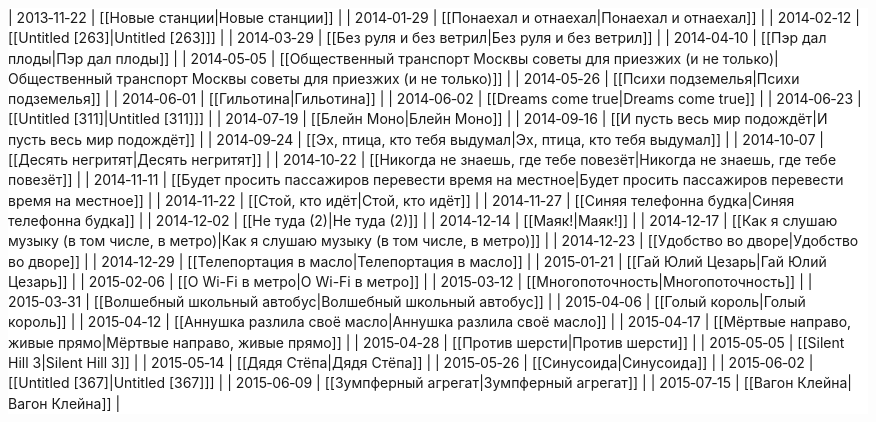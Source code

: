 | 2013&#8209;11&#8209;22 | [[Новые станции\|Новые станции]] |
| 2014&#8209;01&#8209;29 | [[Понаехал и отнаехал\|Понаехал и отнаехал]] |
| 2014&#8209;02&#8209;12 | [[Untitled [263]\|Untitled [263]]] |
| 2014&#8209;03&#8209;29 | [[Без руля и без ветрил\|Без руля и без ветрил]] |
| 2014&#8209;04&#8209;10 | [[Пэр дал плоды\|Пэр дал плоды]] |
| 2014&#8209;05&#8209;05 | [[Общественный транспорт Москвы советы для приезжих (и не только)\|Общественный транспорт Москвы советы для приезжих (и не только)]] |
| 2014&#8209;05&#8209;26 | [[Психи подземелья\|Психи подземелья]] |
| 2014&#8209;06&#8209;01 | [[Гильотина\|Гильотина]] |
| 2014&#8209;06&#8209;02 | [[Dreams come true\|Dreams come true]] |
| 2014&#8209;06&#8209;23 | [[Untitled [311]\|Untitled [311]]] |
| 2014&#8209;07&#8209;19 | [[Блейн Моно\|Блейн Моно]] |
| 2014&#8209;09&#8209;16 | [[И пусть весь мир подождёт\|И пусть весь мир подождёт]] |
| 2014&#8209;09&#8209;24 | [[Эх, птица, кто тебя выдумал\|Эх, птица, кто тебя выдумал]] |
| 2014&#8209;10&#8209;07 | [[Десять негритят\|Десять негритят]] |
| 2014&#8209;10&#8209;22 | [[Никогда не знаешь, где тебе повезёт\|Никогда не знаешь, где тебе повезёт]] |
| 2014&#8209;11&#8209;11 | [[Будет просить пассажиров перевести время на местное\|Будет просить пассажиров перевести время на местное]] |
| 2014&#8209;11&#8209;22 | [[Стой, кто идёт\|Стой, кто идёт]] |
| 2014&#8209;11&#8209;27 | [[Синяя телефонна будка\|Синяя телефонна будка]] |
| 2014&#8209;12&#8209;02 | [[Не туда (2)\|Не туда (2)]] |
| 2014&#8209;12&#8209;14 | [[Маяк!\|Маяк!]] |
| 2014&#8209;12&#8209;17 | [[Как я слушаю музыку (в том числе, в метро)\|Как я слушаю музыку (в том числе, в метро)]] |
| 2014&#8209;12&#8209;23 | [[Удобство во дворе\|Удобство во дворе]] |
| 2014&#8209;12&#8209;29 | [[Телепортация в масло\|Телепортация в масло]] |
| 2015&#8209;01&#8209;21 | [[Гай Юлий Цезарь\|Гай Юлий Цезарь]] |
| 2015&#8209;02&#8209;06 | [[О Wi-Fi в метро\|О Wi-Fi в метро]] |
| 2015&#8209;03&#8209;12 | [[Многопоточность\|Многопоточность]] |
| 2015&#8209;03&#8209;31 | [[Волшебный школьный автобус\|Волшебный школьный автобус]] |
| 2015&#8209;04&#8209;06 | [[Голый король\|Голый король]] |
| 2015&#8209;04&#8209;12 | [[Аннушка разлила своё масло\|Аннушка разлила своё масло]] |
| 2015&#8209;04&#8209;17 | [[Мёртвые направо, живые прямо\|Мёртвые направо, живые прямо]] |
| 2015&#8209;04&#8209;28 | [[Против шерсти\|Против шерсти]] |
| 2015&#8209;05&#8209;05 | [[Silent Hill 3\|Silent Hill 3]] |
| 2015&#8209;05&#8209;14 | [[Дядя Стёпа\|Дядя Стёпа]] |
| 2015&#8209;05&#8209;26 | [[Синусоида\|Синусоида]] |
| 2015&#8209;06&#8209;02 | [[Untitled [367]\|Untitled [367]]] |
| 2015&#8209;06&#8209;09 | [[Зумпферный агрегат\|Зумпферный агрегат]] |
| 2015&#8209;07&#8209;15 | [[Вагон Клейна\|Вагон Клейна]] |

+ + + + + + +

[Activity]
Search the listing above for the string "масло" and copy each line that has it.

[Problem solution]
| 2014&#8209;12&#8209;29 | [[Телепортация в масло\|Телепортация в масло]] |
| 2015&#8209;04&#8209;12 | [[Аннушка разлила своё масло\|Аннушка разлила своё масло]] |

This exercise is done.